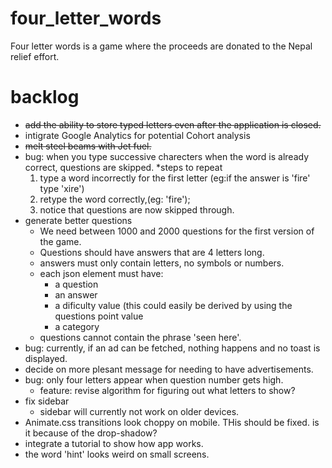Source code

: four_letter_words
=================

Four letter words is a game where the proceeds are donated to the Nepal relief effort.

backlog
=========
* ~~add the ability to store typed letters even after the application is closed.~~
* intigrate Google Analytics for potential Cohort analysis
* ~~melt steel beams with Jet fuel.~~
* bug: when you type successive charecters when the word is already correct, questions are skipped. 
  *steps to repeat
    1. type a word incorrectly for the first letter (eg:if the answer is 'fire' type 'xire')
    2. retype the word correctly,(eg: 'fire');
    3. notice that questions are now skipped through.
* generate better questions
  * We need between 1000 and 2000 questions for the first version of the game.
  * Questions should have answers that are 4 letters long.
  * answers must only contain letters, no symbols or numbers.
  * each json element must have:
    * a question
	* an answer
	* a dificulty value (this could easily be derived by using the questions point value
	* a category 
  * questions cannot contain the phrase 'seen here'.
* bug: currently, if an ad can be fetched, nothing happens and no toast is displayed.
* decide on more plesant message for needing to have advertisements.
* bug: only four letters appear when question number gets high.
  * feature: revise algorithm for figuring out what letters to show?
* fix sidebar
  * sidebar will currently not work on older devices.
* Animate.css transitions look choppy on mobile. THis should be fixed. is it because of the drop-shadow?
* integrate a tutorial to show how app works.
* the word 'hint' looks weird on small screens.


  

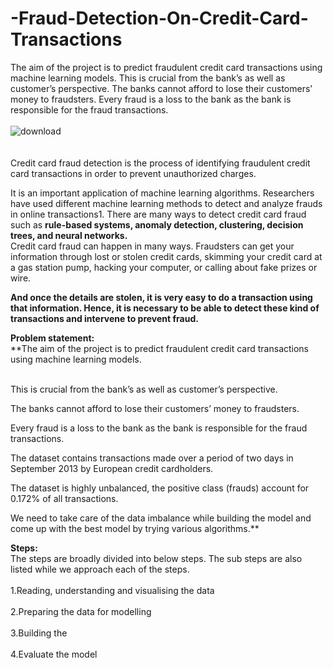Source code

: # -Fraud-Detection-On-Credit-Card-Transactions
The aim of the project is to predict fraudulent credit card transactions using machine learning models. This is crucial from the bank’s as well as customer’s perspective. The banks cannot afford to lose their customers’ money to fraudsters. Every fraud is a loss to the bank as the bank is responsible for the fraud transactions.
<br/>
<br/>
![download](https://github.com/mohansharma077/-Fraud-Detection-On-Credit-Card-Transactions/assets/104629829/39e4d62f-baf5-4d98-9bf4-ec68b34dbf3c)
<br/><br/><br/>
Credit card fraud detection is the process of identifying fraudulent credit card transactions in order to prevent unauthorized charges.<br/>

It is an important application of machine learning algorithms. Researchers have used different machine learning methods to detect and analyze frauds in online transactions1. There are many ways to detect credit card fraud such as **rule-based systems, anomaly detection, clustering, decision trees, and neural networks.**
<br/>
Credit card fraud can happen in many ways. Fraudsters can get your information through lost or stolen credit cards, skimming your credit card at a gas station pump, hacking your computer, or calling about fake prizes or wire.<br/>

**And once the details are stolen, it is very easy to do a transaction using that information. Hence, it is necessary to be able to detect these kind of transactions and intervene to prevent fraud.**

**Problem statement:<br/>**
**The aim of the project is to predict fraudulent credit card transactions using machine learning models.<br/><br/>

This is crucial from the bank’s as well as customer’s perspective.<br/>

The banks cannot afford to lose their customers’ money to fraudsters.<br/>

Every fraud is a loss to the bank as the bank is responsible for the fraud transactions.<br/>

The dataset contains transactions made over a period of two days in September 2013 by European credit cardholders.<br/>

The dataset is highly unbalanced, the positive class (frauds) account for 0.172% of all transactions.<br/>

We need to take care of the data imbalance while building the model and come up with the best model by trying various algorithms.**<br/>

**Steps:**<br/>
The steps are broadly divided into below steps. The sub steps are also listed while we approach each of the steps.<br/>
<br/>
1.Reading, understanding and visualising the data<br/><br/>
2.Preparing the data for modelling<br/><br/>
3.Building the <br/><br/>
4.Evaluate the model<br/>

What to produce - Find the string "cannot" in the entries above. Copy each line where it occurs.

Solution -
  * questions cannot contain the phrase 'seen here'.
The aim of the project is to predict fraudulent credit card transactions using machine learning models. This is crucial from the bank’s as well as customer’s perspective. The banks cannot afford to lose their customers’ money to fraudsters. Every fraud is a loss to the bank as the bank is responsible for the fraud transactions.
The banks cannot afford to lose their customers’ money to fraudsters.<br/>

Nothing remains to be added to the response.